Wednesday, November 13, 2013

The Mistress of Misfit Pets, Part 4: Spiders


If you are an arachnophobe, you might not want to read this post.

But if, like me, you are crazy about spiders, I'd love to hear YOUR misfit spider stories!

I caught my first tarantula at age 9 when we moved to Texas and there was a wooded area beside our house.  I put it in a large jar in order to observe it, and I checked out a book from the school library to learn more about it. I didn't keep this one long, and I didn't keep another spider as a "pet" until I was about 13 and found large wolf spider in my Dad's greenhouse, which I named "Wolfie."

I thought I'd sealed the mesh over the 10 gallon aquarium, but one day when I came home late from school, I looked in the aquarium to check on Wolfie, and he was missing. Then I happened to look UP and saw him clinging to the wall with his legs spread wide, making him look nearly as large as a tarantula. I panicked, thinking he was going to run off and hide in my cluttered room somewhere, making him more difficult to catch, so I asked my Dad, who had just come home, to help me catch my spider.
Wolf Spider
He must have misunderstood, because he brought in the newspaper he was reading, and before I realized what he was doing, rolled it up and SMASHED the poor wolf spider. End of Wolfie.

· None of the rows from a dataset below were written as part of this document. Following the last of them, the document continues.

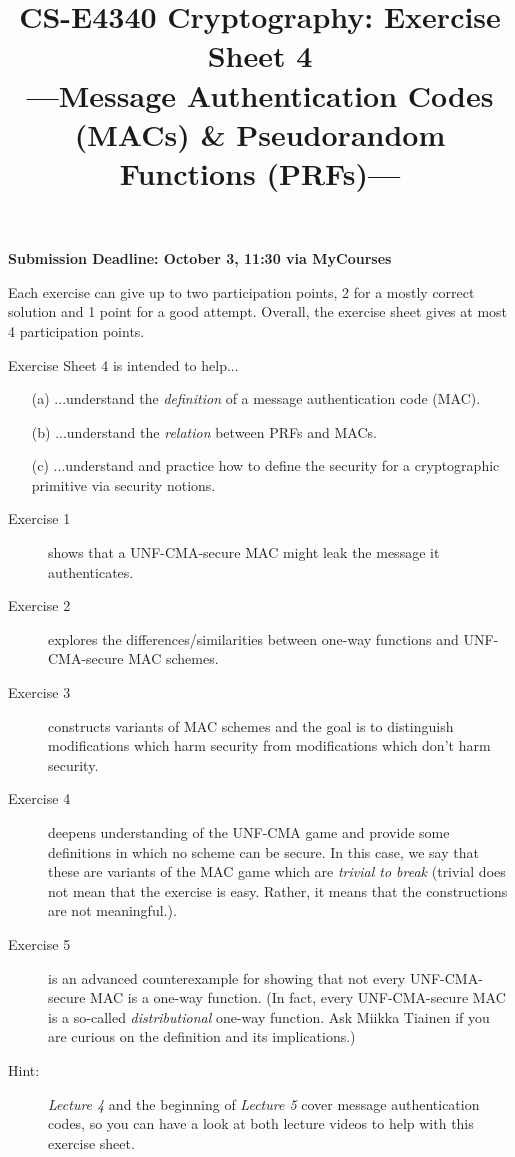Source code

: \documentclass[envcountsame,runningheads,notitlepage]{../llncs}
\title{CS-E4340 Cryptography: Exercise Sheet 4\\[0.5\baselineskip]
\normalsize ---Message Authentication Codes (MACs) \& Pseudorandom Functions (PRFs)---}
\author{}\institute{}
\theoremstyle{definition}
\begin{document}
\maketitle

\noindent
\textbf{Submission Deadline: October 3, 11:30 via MyCourses}

\medskip
\noindent
Each exercise can give up to two participation points, 2 for a mostly correct solution and 1 point for a good attempt. Overall, the exercise sheet gives at most 4 participation points.



\medskip
\noindent
Exercise Sheet 4 is intended to help...
\begin{itemize}
\item[(a)] ...understand the \emph{definition} of a message authentication code (MAC).
\item[(b)] ...understand the \emph{relation} between PRFs and MACs.
\item[(c)] ...understand and practice how to define the security for a cryptographic primitive via security notions.
\end{itemize}

\begin{description}
\item[Exercise 1] shows that a UNF-CMA-secure MAC might leak the message it authenticates.
\item[Exercise 2] explores the differences/similarities between one-way functions and UNF-CMA-secure MAC schemes.
\item[Exercise 3] constructs variants of MAC schemes and the goal is to distinguish modifications which harm security from modifications which don't harm security.
\item[Exercise 4] deepens understanding of the UNF-CMA game and provide some definitions in which no scheme can be secure. In this case, we say that these are variants of the MAC game which are \emph{trivial to break} (trivial does not mean that the exercise is easy. Rather, it means that the constructions are not meaningful.).
\item[Exercise 5] is an advanced counterexample for showing that not every UNF-CMA-secure MAC is a one-way function. (In fact, every UNF-CMA-secure MAC is a so-called \emph{distributional} one-way function. Ask Miikka Tiainen if you are curious on the definition and its implications.)
\item[Hint:] \emph{Lecture 4} and the beginning of \emph{Lecture 5} cover message authentication codes, so you can have a look at both lecture videos to help with this exercise sheet.
\end{description}
\end{document}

It was not until I had two sons that we kept more spiders, and always tarantulas. Most of them were the black ones commonly found in Texas, but one year my homeschool band students gave me a rose-haired tarantula as an "end of year teacher gift." Those of you who know me will not be surprised to hear that it was one of my favorite teacher gifts. Ever!
Rosie was a very handsome tarantula
Of course I named it "Rosie" and referred to it as "she." But after Rosie shed her skin, I realized it was a "he," but I didn't change his name because I remembered Roosevelt ("Rosey") Greer, the football player, who always seemed like a nice guy. Hopefully he wouldn't mind sharing a name with my spider.

The second time Rosie shed his skin, a tragedy occurred, and mostly because of me (again). He was so still I thought he'd died, and so in order to preserve his body for my biology class, I spread him out on a plastic dish to let him "dry out."
Rosie (left) after just pulling himself out of the old skin
The next morning I realized Rosie wasn't dead, he was just going into that "zone" before shedding, and now I'd moved him to a smooth plastic dish where he had no purchase to pull against the old skin. So the poor guy ended up breaking off his pedipalps, which are the small leg-like appendages near their mouth. Apparently they not only use these for finding food but for other sensory input, so poor Rosie was like a blind, drunken spider staggering around his habitat. I had to put half-dead crickets right under his fangs so he could eat. 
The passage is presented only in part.